### [Work instructions]
Show all lines of the entries in which the word "blob" is found.

:: Records shown ::

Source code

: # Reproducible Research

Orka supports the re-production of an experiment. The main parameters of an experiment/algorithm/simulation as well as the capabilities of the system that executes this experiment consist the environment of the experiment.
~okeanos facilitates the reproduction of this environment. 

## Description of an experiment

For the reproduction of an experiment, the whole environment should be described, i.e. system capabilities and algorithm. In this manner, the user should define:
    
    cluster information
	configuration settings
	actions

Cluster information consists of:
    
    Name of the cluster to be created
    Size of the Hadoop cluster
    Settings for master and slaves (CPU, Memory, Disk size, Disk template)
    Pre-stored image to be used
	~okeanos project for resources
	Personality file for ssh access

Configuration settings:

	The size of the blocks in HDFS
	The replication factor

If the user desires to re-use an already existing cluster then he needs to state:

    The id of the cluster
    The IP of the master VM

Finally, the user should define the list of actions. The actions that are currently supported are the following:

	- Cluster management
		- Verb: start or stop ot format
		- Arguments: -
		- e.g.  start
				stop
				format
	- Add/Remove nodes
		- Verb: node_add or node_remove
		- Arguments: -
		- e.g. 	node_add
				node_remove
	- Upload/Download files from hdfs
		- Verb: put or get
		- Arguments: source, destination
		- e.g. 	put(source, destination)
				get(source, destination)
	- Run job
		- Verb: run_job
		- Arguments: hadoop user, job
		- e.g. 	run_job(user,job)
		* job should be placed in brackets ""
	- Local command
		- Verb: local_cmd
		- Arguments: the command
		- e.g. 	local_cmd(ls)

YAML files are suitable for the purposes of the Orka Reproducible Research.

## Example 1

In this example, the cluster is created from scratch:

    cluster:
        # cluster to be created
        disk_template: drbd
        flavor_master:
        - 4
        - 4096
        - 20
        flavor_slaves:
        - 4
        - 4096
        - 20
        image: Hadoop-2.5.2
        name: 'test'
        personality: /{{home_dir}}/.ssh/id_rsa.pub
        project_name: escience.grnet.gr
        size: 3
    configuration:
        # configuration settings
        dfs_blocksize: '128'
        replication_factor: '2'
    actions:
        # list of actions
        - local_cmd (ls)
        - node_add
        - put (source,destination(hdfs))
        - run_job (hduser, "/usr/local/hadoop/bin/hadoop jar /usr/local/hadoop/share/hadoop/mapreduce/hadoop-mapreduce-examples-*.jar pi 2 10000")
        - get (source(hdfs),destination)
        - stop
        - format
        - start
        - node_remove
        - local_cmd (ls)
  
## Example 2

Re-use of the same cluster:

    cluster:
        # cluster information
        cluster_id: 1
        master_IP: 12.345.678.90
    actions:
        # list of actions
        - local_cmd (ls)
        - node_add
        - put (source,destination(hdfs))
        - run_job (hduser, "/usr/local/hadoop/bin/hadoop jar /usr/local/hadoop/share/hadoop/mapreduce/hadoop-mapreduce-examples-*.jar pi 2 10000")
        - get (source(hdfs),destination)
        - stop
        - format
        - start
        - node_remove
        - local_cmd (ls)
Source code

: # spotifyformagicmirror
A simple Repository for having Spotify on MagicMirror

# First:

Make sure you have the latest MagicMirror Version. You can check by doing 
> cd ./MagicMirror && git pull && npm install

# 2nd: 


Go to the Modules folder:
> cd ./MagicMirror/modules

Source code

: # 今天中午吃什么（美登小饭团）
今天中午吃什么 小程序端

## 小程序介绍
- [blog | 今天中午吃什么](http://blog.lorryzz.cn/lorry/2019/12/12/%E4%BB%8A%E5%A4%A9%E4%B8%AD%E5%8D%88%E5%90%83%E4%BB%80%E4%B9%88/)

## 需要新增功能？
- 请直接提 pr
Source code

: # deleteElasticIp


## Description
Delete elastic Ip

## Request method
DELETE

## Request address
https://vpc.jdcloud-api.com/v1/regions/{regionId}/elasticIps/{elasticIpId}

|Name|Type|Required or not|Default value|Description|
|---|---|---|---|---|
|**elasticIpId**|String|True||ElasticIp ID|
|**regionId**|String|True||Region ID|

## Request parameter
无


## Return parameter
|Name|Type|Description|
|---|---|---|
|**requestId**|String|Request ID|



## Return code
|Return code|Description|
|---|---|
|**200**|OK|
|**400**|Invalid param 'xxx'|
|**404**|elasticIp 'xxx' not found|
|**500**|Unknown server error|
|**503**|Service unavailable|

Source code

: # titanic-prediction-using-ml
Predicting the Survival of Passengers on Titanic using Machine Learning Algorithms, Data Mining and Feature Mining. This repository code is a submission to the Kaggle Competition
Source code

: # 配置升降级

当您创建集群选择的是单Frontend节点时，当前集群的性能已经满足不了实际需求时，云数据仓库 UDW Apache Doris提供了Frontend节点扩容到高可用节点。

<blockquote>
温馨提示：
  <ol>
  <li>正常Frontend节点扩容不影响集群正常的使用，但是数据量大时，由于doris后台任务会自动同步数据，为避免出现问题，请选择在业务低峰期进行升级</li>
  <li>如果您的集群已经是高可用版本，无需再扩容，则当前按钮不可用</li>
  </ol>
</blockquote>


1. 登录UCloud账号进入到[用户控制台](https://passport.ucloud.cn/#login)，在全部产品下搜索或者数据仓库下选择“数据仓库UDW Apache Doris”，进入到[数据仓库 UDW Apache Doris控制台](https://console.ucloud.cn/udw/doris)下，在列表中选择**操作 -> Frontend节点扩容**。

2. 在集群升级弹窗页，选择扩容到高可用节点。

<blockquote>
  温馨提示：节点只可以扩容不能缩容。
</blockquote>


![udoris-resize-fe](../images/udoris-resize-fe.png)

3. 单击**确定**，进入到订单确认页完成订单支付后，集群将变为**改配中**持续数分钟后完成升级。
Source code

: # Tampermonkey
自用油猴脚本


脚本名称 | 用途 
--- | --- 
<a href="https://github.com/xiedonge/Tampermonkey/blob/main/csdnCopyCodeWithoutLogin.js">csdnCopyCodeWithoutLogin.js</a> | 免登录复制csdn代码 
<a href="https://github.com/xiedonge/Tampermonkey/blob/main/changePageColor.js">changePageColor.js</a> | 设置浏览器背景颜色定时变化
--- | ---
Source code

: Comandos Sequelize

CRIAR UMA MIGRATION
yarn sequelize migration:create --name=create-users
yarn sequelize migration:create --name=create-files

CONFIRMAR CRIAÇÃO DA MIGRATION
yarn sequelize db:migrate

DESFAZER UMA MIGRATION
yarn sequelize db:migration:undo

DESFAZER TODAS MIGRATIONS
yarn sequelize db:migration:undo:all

:::

### [Solution to the exercise]
<a href="https://github.com/xiedonge/Tampermonkey/blob/main/csdnCopyCodeWithoutLogin.js">csdnCopyCodeWithoutLogin.js</a> | 免登录复制csdn代码 
<a href="https://github.com/xiedonge/Tampermonkey/blob/main/changePageColor.js">changePageColor.js</a> | 设置浏览器背景颜色定时变化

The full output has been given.